I think even before she saw the inside, Mia was ready to buy it. But Caleb was out of town for a few days and offers wouldn’t be looked at until after that, and so Mia tried to contain herself, to think about other things.

The time dragged. Caleb returned, we went to the house a number of times, talked excitedly about the garden plans, also enlarging the kitchen, changing the master bedroom back to the way it had been when the house was built.

The entry hall and stairwell was covered in latter day painted paneling. Caleb was dying to remove it, find out if the original banister was underneath. We walked around and around the house trying to figure out where additions had been made, guessing what had been there from the first.

We all love the natural light in the house, the beautiful windows, the fine proportions of the downstairs rooms. So did others.

Whenever we were there agents and their clients were there too. It looked as though there would be a number of offers.

We needed to decide what price to offer. This is always hard, a decision buyers must make themselves. We told Mia and Caleb that they needed to feel good about the price, but they should go high enough that they wouldn’t feel regretful if someone else got the house for, say, $10,000 more.

Days before offers were heard, there was no doubt in our minds that the house should belong to Mia and Caleb, that it was meant to be theirs. But we were hearing from the sellers’ agent that there would probably be five offers. Ours would have to be good — the best.

Anet loves this part of her job. It is a life joy for her to prepare and present an offer for people who are genuinely and thoughtfully committed to their course. We carefully considered, then composed our offer. We included everything that we thought would give us an advantage.

First we had the house inspected so that we would not have an inspection contingency. The loan was ready to go. We agreed to buy as is, provided the shortest possible escrow period, a large initial deposit, etc.

Anet meticulously organized the big stack of pertinent paperwork and went off on the appointed afternoon to do her finest, to convey to the sellers the reasons why Mia and Caleb should be the new owners of the house on Ross.

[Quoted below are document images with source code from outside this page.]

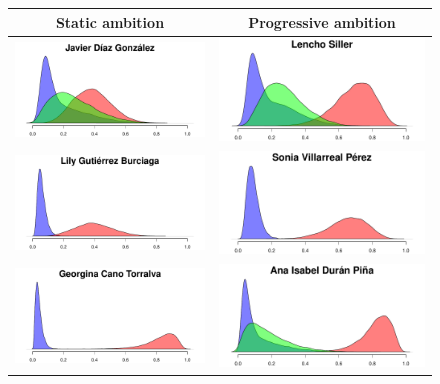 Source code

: \documentclass[letter,12pt]{article}
\begin{document}
\begin{figure}
  \centering
  \begin{tabular}{cc}
    Static ambition & Progressive ambition \\ \hline
    \includegraphics[width=.45\columnwidth]{../graphs/prReconoce1.pdf} &
    \includegraphics[width=.45\columnwidth]{../graphs/prReconoce6.pdf} \\
    \includegraphics[width=.45\columnwidth]{../graphs/prReconoce2.pdf} &
    \includegraphics[width=.45\columnwidth]{../graphs/prReconoce5.pdf} \\
    \includegraphics[width=.45\columnwidth]{../graphs/prReconoce3.pdf} &
    \includegraphics[width=.45\columnwidth]{../graphs/prReconoce4.pdf} \\

\end{tabular}
\end{figure}
\end{document}
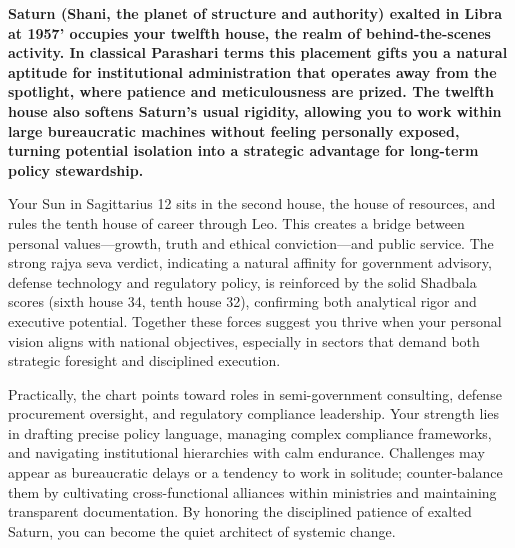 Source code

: 
\label{topic44}

{\fontsize{9.5}{13.8}\selectfont\bfseries\color{DeepSlate} Saturn (Shani, the planet of structure and authority) exalted in Libra at 19\textdegree{}57' occupies your twelfth house, the realm of behind-the-scenes activity. In classical Parashari terms this placement gifts you a natural aptitude for institutional administration that operates away from the spotlight, where patience and meticulousness are prized. The twelfth house also softens Saturn's usual rigidity, allowing you to work within large bureaucratic machines without feeling personally exposed, turning potential isolation into a strategic advantage for long-term policy stewardship.}\par\vspace{2mm}

{\fontsize{9}{13}\selectfont Your Sun in Sagittarius 12\textdegree{} sits in the second house, the house of resources, and rules the tenth house of career through Leo. This creates a bridge between personal values---growth, truth and ethical conviction---and public service. The strong rajya seva verdict, indicating a natural affinity for government advisory, defense technology and regulatory policy, is reinforced by the solid Shadbala scores (sixth house 34, tenth house 32), confirming both analytical rigor and executive potential. Together these forces suggest you thrive when your personal vision aligns with national objectives, especially in sectors that demand both strategic foresight and disciplined execution.}\par\vspace{1.8mm}

{\fontsize{9}{13}\selectfont Practically, the chart points toward roles in semi-government consulting, defense procurement oversight, and regulatory compliance leadership. Your strength lies in drafting precise policy language, managing complex compliance frameworks, and navigating institutional hierarchies with calm endurance. Challenges may appear as bureaucratic delays or a tendency to work in solitude; counter-balance them by cultivating cross-functional alliances within ministries and maintaining transparent documentation. By honoring the disciplined patience of exalted Saturn, you can become the quiet architect of systemic change.}\par\vspace{1.8mm}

We did it! In the end there were only two offers. The sellers chose ours.

We receive the news and excitedly track down Mia at a birthday party she’s attending at a hotel in San Francisco. She is thrilled. We are too.

Closing escrow in less than three weeks takes some orchestrating but the listing agent is wonderful — smart, responsive, helpful. And everyone on our team is great too — inspector, loan agent, title company people, appraiser and certainly our buyers — so all goes smoothly.

We are still gathering information about the history of the house. It probably was built in 1905 and may have been designed by an architect named Alfred Dodge Coplin. The Oakland Library History Room may have some photos and Berkeley Architectural Heritage Society has information on Coplin that may help.

We’ve learned that before the last owners bought it, a woman had owned it since the 1920s. She had raised her children there. One son who grew up in the house lives in the area and may be able to tell us more.

The neighbor to the east was his mother’s good friend and, we’re told, the two women moved to the same retirement home late in life.

Building department records show that an addition and renovations had been made in the late forties including, the permit said, a stairwell change. That must have been when the painted paneling was put up, perhaps too when the dining room fireplace was removed. Finding the original plans would be best but that is unlikely.

Last week, within hours of the time the house became theirs, Mia and Caleb removed a piece of the stairwell paneling. Alas, no ornate banister was revealed. They’re thinking about what restoration they will do.

And they are, of course, planning their garden. Mia has ordered 48 heirloom roses. They’re going to have a pond, maybe two ponds.